• What is required
The required answer is each line in the entries below where "webpack은" occurs.

(Excerpts from a dataset)

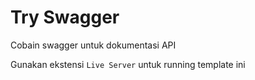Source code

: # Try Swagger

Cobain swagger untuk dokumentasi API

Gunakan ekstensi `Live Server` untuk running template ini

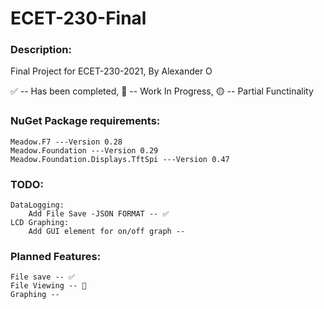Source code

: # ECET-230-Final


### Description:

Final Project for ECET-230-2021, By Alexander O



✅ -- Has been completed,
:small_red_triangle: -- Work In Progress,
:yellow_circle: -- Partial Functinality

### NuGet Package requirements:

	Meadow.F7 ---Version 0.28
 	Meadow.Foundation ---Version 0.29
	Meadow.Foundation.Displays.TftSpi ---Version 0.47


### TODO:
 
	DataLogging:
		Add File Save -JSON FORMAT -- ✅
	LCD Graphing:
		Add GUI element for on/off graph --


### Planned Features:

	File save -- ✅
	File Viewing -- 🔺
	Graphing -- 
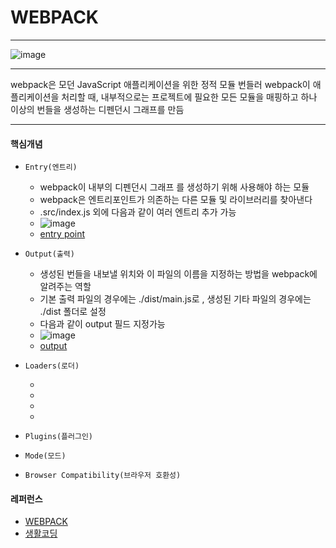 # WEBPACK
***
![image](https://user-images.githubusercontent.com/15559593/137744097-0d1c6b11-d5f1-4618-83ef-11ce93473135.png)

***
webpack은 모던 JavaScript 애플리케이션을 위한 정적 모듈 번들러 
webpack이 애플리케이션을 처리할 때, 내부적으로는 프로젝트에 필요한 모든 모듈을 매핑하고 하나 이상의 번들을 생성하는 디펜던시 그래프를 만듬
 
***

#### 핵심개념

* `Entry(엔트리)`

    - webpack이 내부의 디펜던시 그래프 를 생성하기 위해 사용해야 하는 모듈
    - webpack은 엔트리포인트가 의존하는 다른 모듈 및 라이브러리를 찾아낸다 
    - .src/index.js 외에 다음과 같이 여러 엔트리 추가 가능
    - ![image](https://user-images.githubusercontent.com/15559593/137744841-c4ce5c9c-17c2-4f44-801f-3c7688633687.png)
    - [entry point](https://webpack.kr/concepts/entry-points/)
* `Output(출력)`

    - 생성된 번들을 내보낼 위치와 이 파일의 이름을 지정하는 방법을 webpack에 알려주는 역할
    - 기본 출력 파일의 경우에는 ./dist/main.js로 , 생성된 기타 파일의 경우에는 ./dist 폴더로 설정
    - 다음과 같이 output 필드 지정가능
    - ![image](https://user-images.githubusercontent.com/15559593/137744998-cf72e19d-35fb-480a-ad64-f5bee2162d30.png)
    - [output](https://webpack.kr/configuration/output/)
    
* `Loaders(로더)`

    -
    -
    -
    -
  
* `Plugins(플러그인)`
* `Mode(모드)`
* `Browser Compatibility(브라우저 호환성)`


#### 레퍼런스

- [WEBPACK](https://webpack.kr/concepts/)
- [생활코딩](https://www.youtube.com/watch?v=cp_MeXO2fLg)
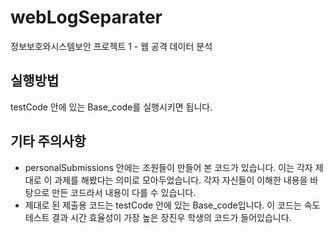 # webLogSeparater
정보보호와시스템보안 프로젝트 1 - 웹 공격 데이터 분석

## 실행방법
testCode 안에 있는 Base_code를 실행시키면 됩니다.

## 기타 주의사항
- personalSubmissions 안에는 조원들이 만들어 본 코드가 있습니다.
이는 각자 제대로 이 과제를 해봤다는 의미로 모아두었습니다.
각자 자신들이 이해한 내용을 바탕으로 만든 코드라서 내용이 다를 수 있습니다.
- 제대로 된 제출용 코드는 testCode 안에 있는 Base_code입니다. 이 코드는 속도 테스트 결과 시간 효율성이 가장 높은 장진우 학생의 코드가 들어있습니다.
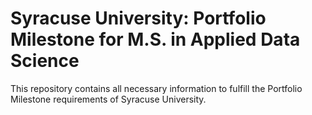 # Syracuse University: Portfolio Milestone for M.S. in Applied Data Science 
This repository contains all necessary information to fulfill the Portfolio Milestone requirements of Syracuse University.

• Result below
webpack은 모던 JavaScript 애플리케이션을 위한 정적 모듈 번들러 
    - webpack은 엔트리포인트가 의존하는 다른 모듈 및 라이브러리를 찾아낸다 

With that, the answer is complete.